Of course, the genocide of the Amalekites was not the only, nor even the first, genocide that the God of Abraham is recorded to have ordered.

Joshua said unto the people, Shout; for the Lord hath given you the city.

And the city shall be accursed, even it, and all that are therein, to the Lord: only Rahab the harlot shall live, she and all that are with her in the house, because she hid the messengers that we sent...

But all the silver, and gold, and vessels of brass and iron, are consecrated unto the Lord: they shall come into the treasury of the Lord. — source (Bible) Joshua 6:16-19; (Nevi'im) Yehoshua 6:16-19

One prostitute and her household — just one household, out of the whole city — is to be spared.

Do we believe in a god that orders genocides? Do we believe that this is something the numinous, the eternal spirit, might order? Or should we rather see Joshua and Samuel as just another pair of bad-faith actors, each in turn the Netanyahu of his day; Samuel, in particular, seeking to justify his later coup d'état against King Saul?


That's the deep past, of course. Who claims this promised land in the present, and does this dusty myth really support their claims to it?

The Jews

Judaism is at once a religion and an ethnicity. To say that it is a religion is to say the it has a common theology and a common set of religious practices: there are beliefs to which all (religious) Jews adhere, and practices which all (religious) Jews follow. To say that it is an ethnicity is to say that all Jews have a common ancestry, all claiming descent from Abraham. It is tradition in Judaism to practice endogamy; that is to say, for members of the group to marry only other members of the group. But Jewish tradition, perhaps wisely, considers the children of a Jewish woman to be Jewish, whether or not the father was also Jewish; so the ethnicity is at best porous. Consider the closely related Samaritans, who accept into their tradition only those whose parents were both Samaritans, and who today have much more homogeneous genetics than modern Jews.

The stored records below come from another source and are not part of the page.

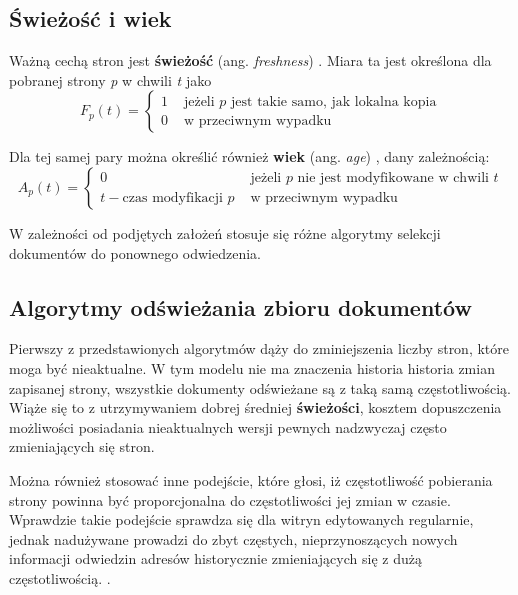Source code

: \subsection{Świeżość i wiek}
\label{subsec:swiezoscWiek}
Ważną cechą stron jest \textbf{świeżość} (ang. \emph{freshness}) \cite{webMining,webCrawling}. Miara ta jest określona dla pobranej strony \emph{p} w chwili \emph{t} jako
    \begin{equation}
        F_p(t) = 
        \begin{cases}
            1 &\text{  jeżeli } p\text{ jest takie samo, jak lokalna kopia}\\
            0 &\text{ w przeciwnym wypadku}
        \end{cases}
    \end{equation}

Dla tej samej pary można określić również \textbf{wiek} (ang. \emph{age}) \cite{webCrawling}, dany zależnością:
\begin{equation}
        A_p(t) = 
        \begin{cases}
            0 &\text{  jeżeli } p\text{ nie jest modyfikowane w chwili }t\\
            t - \text{czas modyfikacji } p &\text{ w przeciwnym wypadku}
        \end{cases}
    \end{equation}
    
W zależności od podjętych założeń stosuje się różne algorytmy selekcji dokumentów do ponownego odwiedzenia.



\subsection{Algorytmy odświeżania zbioru dokumentów}
\label{sec:odswStron}

Pierwszy z przedstawionych algorytmów dąży do zminiejszenia liczby stron, które moga być nieaktualne. W tym modelu nie ma znaczenia historia historia
zmian zapisanej strony, wszystkie dokumenty odświeżane są z taką samą częstotliwością. Wiąże się to z utrzymywaniem dobrej średniej \textbf{świeżości},
\cite{freshAge} kosztem dopuszczenia możliwości posiadania nieaktualnych wersji pewnych nadzwyczaj często zmieniających się stron. 

Można również stosować inne podejście, które głosi, iż częstotliwość pobierania strony powinna być proporcjonalna do częstotliwości jej zmian w czasie.
Wprawdzie takie podejście sprawdza się dla witryn edytowanych regularnie, jednak nadużywane prowadzi do zbyt częstych, nieprzynoszących nowych informacji
odwiedzin adresów historycznie zmieniających się z dużą częstotliwością. \cite{freshAge}.

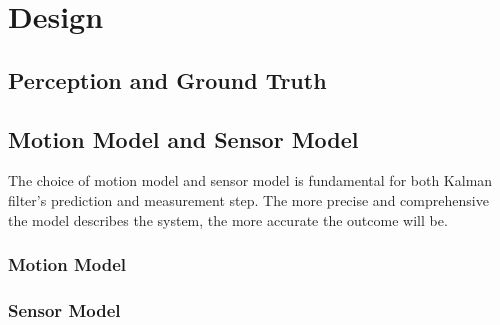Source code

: \chapter{Design\label{cha:chapter3}}

\section{Perception and Ground Truth}\label{sec:3.1}

\section{Motion Model and Sensor Model}\label{sec:3.2}
The choice of motion model and sensor model is fundamental for both Kalman filter's prediction and measurement step. The more precise and comprehensive the model describes the system, the more accurate the outcome will be. 

\subsection{Motion Model}\label{sub:Motion Model}


\subsection{Sensor Model}\label{sub:Sensor Model}



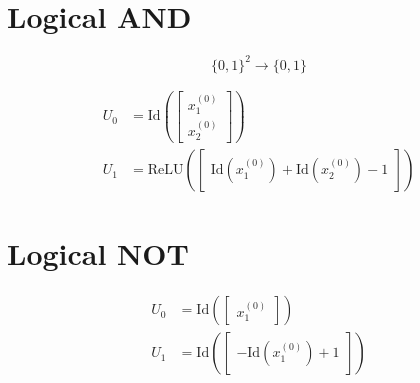 \documentclass{article}
\newcommand{\relu}{\mathrm{ReLU}}
\newcommand{\id}{\mathrm{Id}}
\newcommand{\DrawNeuron}[5]{%
  \node[neuron] (#1) at #2 {};
  \node[vect]   at ($(#1.center)+(-0.5,0)$) {#4};
  \draw         ($(#1.center)+(0.2,1.2cm)$)--($(#1.center)+(0.2,-1.2cm)$);
  \node[actlabel]at ($(#1.center)+(0.9,0)$) {#5};
  \node[above=0pt of #1] {#3};
}
\begin{document}
\section{Logical AND}
\[
  \{0,1\}^2 \to \{0,1\}
\]

\begin{align*}
  U_0 &= \id\left(
    \begin{bmatrix}
      x^{(0)}_{1} \\
      x^{(0)}_{2}
  \end{bmatrix}\right) \\
  U_1 &=\relu\left(
    \begin{bmatrix}
      \id\left( x^{(0)}_{1} \right) + \id\left( x^{(0)}_{2} \right) - 1
    \end{bmatrix}
  \right)
\end{align*}

\begin{center}
\end{center}

\section{Logical NOT}

\begin{align*}
  U_0 &= \id\left(
    \begin{bmatrix}
      x^{(0)}_{1}
  \end{bmatrix}\right) \\
  U_1 &= \id\left(
    \begin{bmatrix}
      - \id\left( x^{(0)}_{1} \right) + 1
  \end{bmatrix}\right)
\end{align*}
\end{document}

A person can be a sincere adherent of the Jewish religion — sincerely believing its theology and devoutly adhering to its practices — without being an ethnic Jew; and a person can be able to trace their descent all the way back to the classical Kingdom of Judea without being an adherent of the Jewish religion. It's reasonable to accept people in both these subgroups as being authentic Jews.

Of course, purity of ethnicity is rare, and usually only occurs in stable, isolated populations. People interbreed; even if consensual relationships across ethnic divides are anathematised, rape happens; and few populations, historically, have systematically killed or exiled the children of rape victims. This is as true of Jewish populations as of any others.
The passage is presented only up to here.